### Exercise inputs:
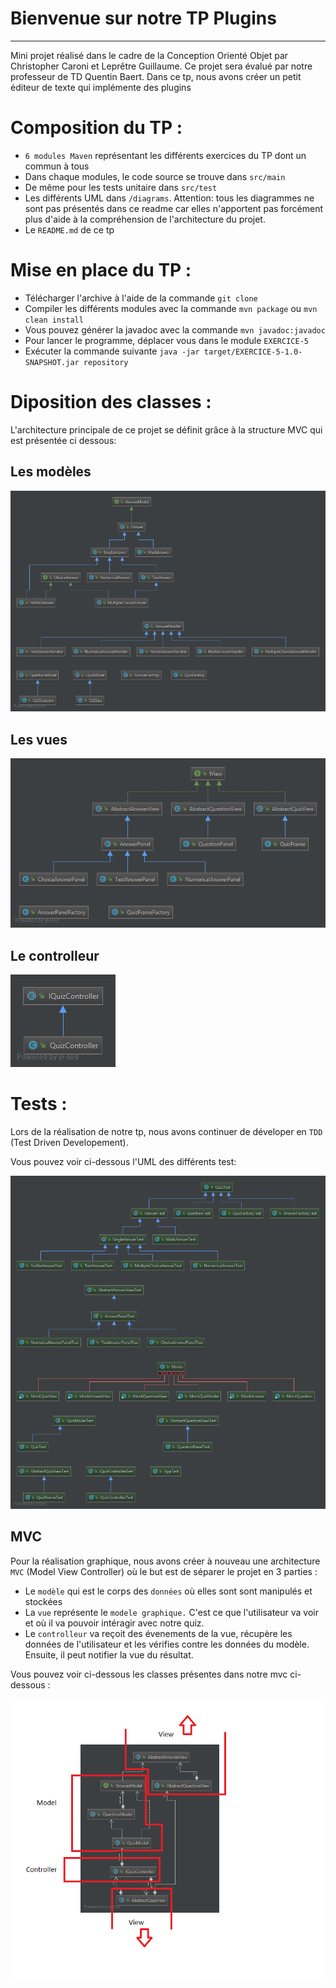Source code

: Bienvenue sur notre TP Plugins
===================



----------
<p>Mini projet réalisé dans le cadre de la Conception Orienté Objet par Christopher Caroni et Leprêtre Guillaume. Ce projet sera évalué par notre professeur de TD Quentin Baert. Dans ce tp, nous avons créer un petit éditeur de texte qui implémente des plugins</p>

# Composition du TP :

- `6 modules Maven` représentant les différents exercices du TP dont un commun à tous
- Dans chaque modules, le code source se trouve dans `src/main`
- De même pour les tests unitaire dans `src/test`
- Les différents UML dans `/diagrams`. Attention: tous les diagrammes ne sont pas présentés dans ce readme car elles n'apportent pas forcément
plus d'aide à la compréhension de l'architecture du projet.
- Le `README.md` de ce tp

# Mise en place du TP :

- Télécharger l'archive à l'aide de la commande `git clone`
- Compiler les différents modules avec la commande `mvn package` ou `mvn clean install`
- Vous pouvez générer la javadoc avec la commande `mvn javadoc:javadoc`
- Pour lancer le programme, déplacer vous dans le module `EXERCICE-5`
- Exécuter la commande suivante `java -jar target/EXERCICE-5-1.0-SNAPSHOT.jar repository`

# Diposition des classes :

L'architecture principale de ce projet se définit grâce à la structure MVC qui est présentée ci dessous:
## Les modèles
![image](diagrams/model.png)

## Les vues
![image](diagrams/gui.png)

## Le controlleur
![image](diagrams/controller.png)



# Tests :

Lors de la réalisation de notre tp, nous avons continuer de déveloper en `TDD` (Test Driven Developement).

Vous pouvez voir ci-dessous l'UML des différents test: 


![image](diagrams/tests.png)

## MVC

Pour la réalisation graphique, nous avons créer à nouveau une architecture `MVC` (Model View Controller) où le but est de séparer le projet en 3 parties :

- Le `modèle` qui est le corps des `données` où elles sont sont manipulés et stockées
- La `vue` représente le `modele graphique.` C'est ce que l'utilisateur va voir et où il va pouvoir intéragir avec notre quiz.
- Le `controlleur` va reçoit des évenements de la vue, récupère les données de l'utilisateur et les vérifies contre les données du modèle. Ensuite, il peut notifier la vue du résultat.

Vous pouvez voir ci-dessous les classes présentes dans notre mvc ci-dessous :


![image](diagrams/mvc_illustration.png)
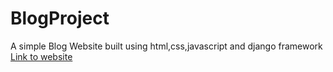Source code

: # BlogProject
A simple Blog Website built using html,css,javascript and django framework
[Link to website](http://arindam868.pythonanywhere.com/)
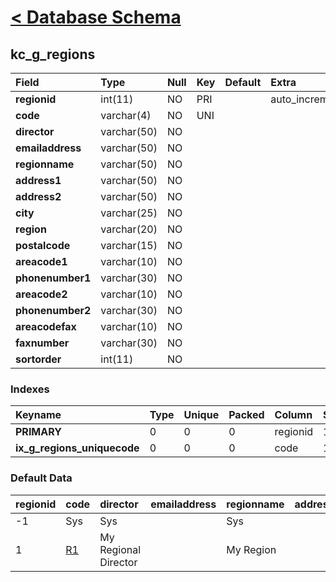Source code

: # [< Database Schema](DatabaseSchema.md) #

## kc\_g\_regions ##
| **Field** | Type | Null | Key | Default | Extra | Comment |
|:----------|:-----|:-----|:----|:--------|:------|:--------|
| **regionid** | int(11) | NO | PRI |  | auto\_increment |  |
| **code** | varchar(4) | NO | UNI |  |  |  |
| **director** | varchar(50) | NO |  |  |  |  |
| **emailaddress** | varchar(50) | NO |  |  |  |  |
| **regionname** | varchar(50) | NO |  |  |  |  |
| **address1** | varchar(50) | NO |  |  |  |  |
| **address2** | varchar(50) | NO |  |  |  |  |
| **city** | varchar(25) | NO |  |  |  |  |
| **region** | varchar(20) | NO |  |  |  |  |
| **postalcode** | varchar(15) | NO |  |  |  |  |
| **areacode1** | varchar(10) | NO |  |  |  |  |
| **phonenumber1** | varchar(30) | NO |  |  |  |  |
| **areacode2** | varchar(10) | NO |  |  |  |  |
| **phonenumber2** | varchar(30) | NO |  |  |  |  |
| **areacodefax** | varchar(10) | NO |  |  |  |  |
| **faxnumber** | varchar(30) | NO |  |  |  |  |
| **sortorder** | int(11) | NO |  |  |  |  |


### Indexes ###
| **Keyname** | Type | Unique | Packed | Column | Seq | Cardinality | Collation | Null | Comment |
|:------------|:-----|:-------|:-------|:-------|:----|:------------|:----------|:-----|:--------|
| **PRIMARY** | 0 | 0 | 0 | regionid | 1 | 2 | A | 0 | 0 |
| **ix\_g\_regions\_uniquecode** | 0 | 0 | 0 | code | 1 | 2 | A | 0 | 0 |


### Default Data ###
| regionid | code | director | emailaddress | regionname | address1 | address2 | city | region | postalcode | areacode1 | phonenumber1 | areacode2 | phonenumber2 | areacodefax | faxnumber | sortorder |
|:---------|:-----|:---------|:-------------|:-----------|:---------|:---------|:-----|:-------|:-----------|:----------|:-------------|:----------|:-------------|:------------|:----------|:----------|
| -1 | Sys | Sys |  | Sys |  |  |  |  |  |  |  |  |  |  |  | 0 |
| 1 | [R1](https://code.google.com/p/kiddiecare/source/detail?r=1) | My Regional Director |  | My Region |  |  |  |  |  |  |  |  |  |  |  | 0 |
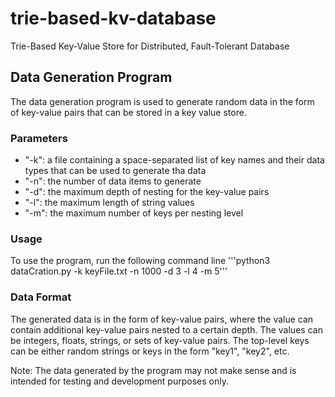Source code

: # trie-based-kv-database
Trie-Based Key-Value Store for Distributed, Fault-Tolerant Database


## Data Generation Program
The data generation program is used to generate random data in the form of key-value pairs that can be stored in a key value store.

### Parameters
- "-k": a file containing a space-separated list of key names and their data types that can be used to generate tha data
- "-n": the number of data items to generate
- "-d": the maximum depth of nesting for the key-value pairs
- "-l": the maximum length of string values
- "-m": the maximum number of keys per nesting level

### Usage
To use the program, run the following command line
'''python3 dataCration.py -k keyFile.txt -n 1000 -d 3 -l 4 -m 5'''

### Data Format
The generated data is in the form of key-value pairs, where the value can contain additional key-value pairs nested to a certain depth. The values can be integers, floats, strings, or sets of key-value pairs. The top-level keys can be either random strings or keys in the form "key1", "key2", etc.

Note: The data generated by the program may not make sense and is intended for testing and development purposes only.
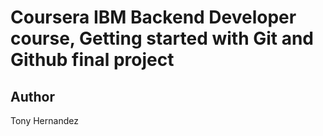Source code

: # Coursera IBM Backend Developer course, Getting started with Git and Github final project

## Author
Tony Hernandez

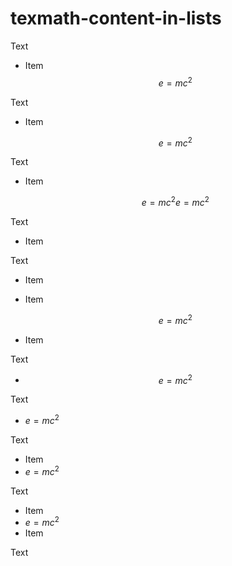 # texmath-content-in-lists

Text

- Item
  $$
  e = mc^2
  $$

Text

- Item

  $$
  e = mc^2
  $$

Text

- Item

  $$
  e = mc^2
  e = mc^2
  $$

Text

- Item

  $$
  $$

Text

- Item

- Item

  $$
  e = mc^2
  $$

- Item

Text

- $$
  e = mc^2
  $$

Text

- $e = mc^2$

Text

- Item
- $e = mc^2$

Text

- Item
- $e = mc^2$
- Item

Text
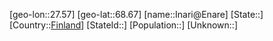 ﻿---
location: [68.67,27.57]
type: City
tags:
- geo/City


SpocWebEntityId: 31108
isDeleted: false
confidential: public

---
[geo-lon::27.57]
[geo-lat::68.67]
[name::Inari@Enare]
[State::]
[Country::[Finland](geo/Continent/Europe/Finland.md)]
[StateId::]
[Population::]
[Unknown::]

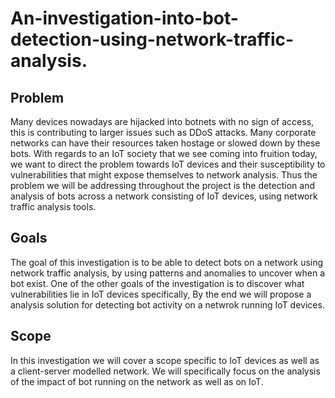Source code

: # An-investigation-into-bot-detection-using-network-traffic-analysis.
## Problem 
Many devices nowadays are hijacked into botnets with no sign of access, this is contributing to larger issues such as DDoS attacks. Many corporate networks can have their resources taken hostage or slowed down by these bots. With regards to an IoT society that we see coming into fruition today, we want to direct the problem towards IoT devices and their susceptibility to vulnerabilities that might expose themselves to network analysis. Thus the problem we will be addressing throughout the project is the detection and analysis of bots across a network consisting of IoT devices, using network traffic analysis tools. 
## Goals 
The goal of this investigation is to be able to detect bots on a network using network traffic analysis, by using patterns and anomalies to uncover when a bot exist. One of the other goals of the investigation is to discover what vulnerabilities lie in IoT devices specifically, By the end we will propose a analysis solution for detecting bot activity on a netwrok running IoT devices. 
## Scope 
In this investigation we will cover a scope specific to IoT devices as well as a client-server modelled network. We will specifically focus on the analysis of the impact of bot running on the network as well as on IoT.
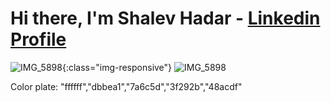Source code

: # Hi there, I'm Shalev Hadar - [Linkedin Profile](https://www.linkedin.com/in/shalev-hadar-30703b144/)

![IMG_5898](https://user-images.githubusercontent.com/76647060/148210836-29983288-e5e7-4754-8fd5-f6191fef29fb.PNG){:class="img-responsive"}
![IMG_5898](https://user-images.githubusercontent.com/76647060/148210836-29983288-e5e7-4754-8fd5-f6191fef29fb.PNG)


Color plate: "ffffff","dbbea1","7a6c5d","3f292b","48acdf"
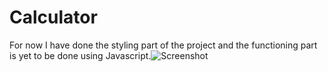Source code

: # Calculator

For now I have done the styling part of the project and the functioning part is yet to be done using Javascript.![Screenshot](https://user-images.githubusercontent.com/84891074/210528593-a8d5504d-5e06-4ec1-a431-68ca4dcd4229.png)
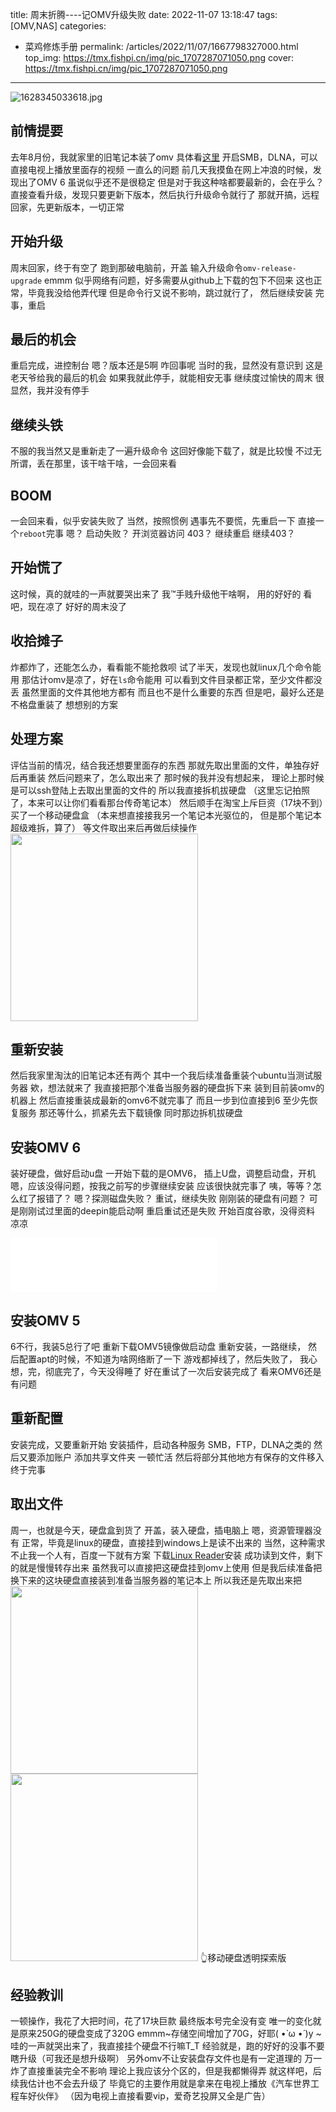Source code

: title: 周末折腾----记OMV升级失败
date: 2022-11-07 13:18:47
tags: [OMV,NAS]
categories: 
- 菜鸡修炼手册
permalink: /articles/2022/11/07/1667798327000.html
top_img: https://tmx.fishpi.cn/img/pic_1707287071050.png
cover: https://tmx.fishpi.cn/img/pic_1707287071050.png
---
![1628345033618.jpg](https://tmx.fishpi.cn/img/pic_1707287071050.png)

## 前情提要
去年8月份，我就家里的旧笔记本装了omv
具体看[这里](https://sszsj.com/articles/2021/08/16/1629091393130.html)
开启SMB，DLNA，可以直接电视上播放里面存的视频
一直么的问题
前几天我摸鱼在网上冲浪的时候，发现出了OMV 6
虽说似乎还不是很稳定
但是对于我这种啥都要最新的，会在乎么？
直接查看升级，发现只要更新下版本，然后执行升级命令就行了
那就开搞，远程回家，先更新版本，一切正常

## 开始升级
周末回家，终于有空了
跑到那破电脑前，开盖
输入升级命令`omv-release-upgrade`
emmm
似乎网络有问题，好多需要从github上下载的包下不回来
这也正常，毕竟我没给他弄代理
但是命令行又说不影响，跳过就行了，
然后继续安装
完事，重启

## 最后的机会
重启完成，进控制台
嗯？版本还是5啊
咋回事呢
当时的我，显然没有意识到
这是老天爷给我的最后的机会
如果我就此停手，就能相安无事
继续度过愉快的周末
很显然，我并没有停手

## 继续头铁
不服的我当然又是重新走了一遍升级命令
这回好像能下载了，就是比较慢
不过无所谓，丢在那里，该干啥干啥，一会回来看

## BOOM
一会回来看，似乎安装失败了
当然，按照惯例
遇事先不要慌，先重启一下
直接一个`reboot`完事
嗯？
启动失败？
开浏览器访问
403？
继续重启
继续403？

## 开始慌了
这时候，真的就哇的一声就要哭出来了
我™手贱升级他干啥啊，
用的好好的
看吧，现在凉了
好好的周末没了

## 收拾摊子
炸都炸了，还能怎么办，看看能不能抢救呗
试了半天，发现也就linux几个命令能用
那估计omv是凉了，好在`ls`命令能用
可以看到文件目录都正常，至少文件都没丢
虽然里面的文件其他地方都有
而且也不是什么重要的东西
但是吧，最好么还是不格盘重装了
想想别的方案

## 处理方案
评估当前的情况，结合我还想要里面存的东西
那就先取出里面的文件，单独存好后再重装
然后问题来了，怎么取出来了
那时候的我并没有想起来，
理论上那时候是可以ssh登陆上去取出里面的文件的
所以我直接拆机拔硬盘
（这里忘记拍照了，本来可以让你们看看那台传奇笔记本）
然后顺手在淘宝上斥巨资（17块不到）买了一个移动硬盘盒
（本来想直接接我另一个笔记本光驱位的，
但是那个笔记本超级难拆，算了）
等文件取出来后再做后续操作
<img src=https://tmx.fishpi.cn/img/QQ图片20221107141737.jpg width="300">

## 重新安装
然后我家里淘汰的旧笔记本还有两个
其中一个我后续准备重装个ubuntu当测试服务器
欸，想法就来了
我直接把那个准备当服务器的硬盘拆下来
装到目前装omv的机器上
然后直接重装成最新的omv6不就完事了
而且一步到位直接到6
至少先恢复服务
那还等什么，抓紧先去下载镜像
同时那边拆机拔硬盘

## 安装OMV 6
装好硬盘，做好启动u盘
一开始下载的是OMV6，
插上U盘，调整启动盘，开机
嗯，应该没得问题，按我之前写的步骤继续安装
应该很快就完事了
咦，等等？怎么红了报错了？
嗯？探测磁盘失败？
重试，继续失败
刚刚装的硬盘有问题？
可是刚刚试过里面的deepin能启动啊
重启重试还是失败
开始百度谷歌，没得资料
凉凉
<iframe frameborder="no" border="0" marginwidth="0" marginheight="0" width=330 height=86 src="//music.163.com/outchain/player?type=2&id=1889205264&auto=0&height=66"></iframe>

## 安装OMV 5
6不行，我装5总行了吧
重新下载OMV5镜像做启动盘
重新安装，一路继续，
然后配置apt的时候，不知道为啥网络断了一下
游戏都掉线了，然后失败了，
我心想，完，彻底完了，今天没得睡了
好在重试了一次后安装完成了
看来OMV6还是有问题

## 重新配置
安装完成，又要重新开始
安装插件，启动各种服务
SMB，FTP，DLNA之类的
然后又要添加账户
添加共享文件夹
一顿忙活
然后将部分其他地方有保存的文件移入
终于完事

## 取出文件
周一，也就是今天，硬盘盒到货了
开盖，装入硬盘，插电脑上
嗯，资源管理器没有
正常，毕竟是linux的硬盘，直接挂到windows上是读不出来的
当然，这种需求不止我一个人有，百度一下就有方案
下载[Linux Reader](https://www.diskinternals.com/linux-reader/)安装
成功读到文件，剩下的就是慢慢转存出来
虽然我可以直接把这硬盘挂到omv上使用
但是我后续准备把换下来的这块硬盘直接装到准备当服务器的笔记本上
所以我还是先取出来把
<img src=https://tmx.fishpi.cn/img/QQ图片20221107141741.jpg width="300"><img src=https://tmx.fishpi.cn/img/QQ图片20221107141745.jpg width="300">
👆移动硬盘透明探索版

## 经验教训
一顿操作，我花了大把时间，花了17块巨款
最终版本号完全没有变
唯一的变化就是原来250G的硬盘变成了320G
emmm~存储空间增加了70G，好耶( •̀ ω •́ )y
~哇的一声就哭出来了，我直接挂个硬盘不行嘛T_T
经验就是，跑的好好的没事不要瞎升级（可我还是想升级啊）
另外omv不让安装盘存文件也是有一定道理的
万一炸了直接重装完全不影响
理论上我应该分个区的，但是我都懒得弄
就这样吧，后续我估计也不会去升级了
毕竟它的主要作用就是拿来在电视上播放《汽车世界工程车好伙伴》
（因为电视上直接看要vip，爱奇艺投屏又全是广告）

### Task objective:
The required output is every line from the beginning of the material above through the line with "# Composition du", exact and without pictures.

### Solution:
Source code

: Bienvenue sur notre TP Plugins
===================



----------
<p>Mini projet réalisé dans le cadre de la Conception Orienté Objet par Christopher Caroni et Leprêtre Guillaume. Ce projet sera évalué par notre professeur de TD Quentin Baert. Dans ce tp, nous avons créer un petit éditeur de texte qui implémente des plugins</p>

# Composition du TP :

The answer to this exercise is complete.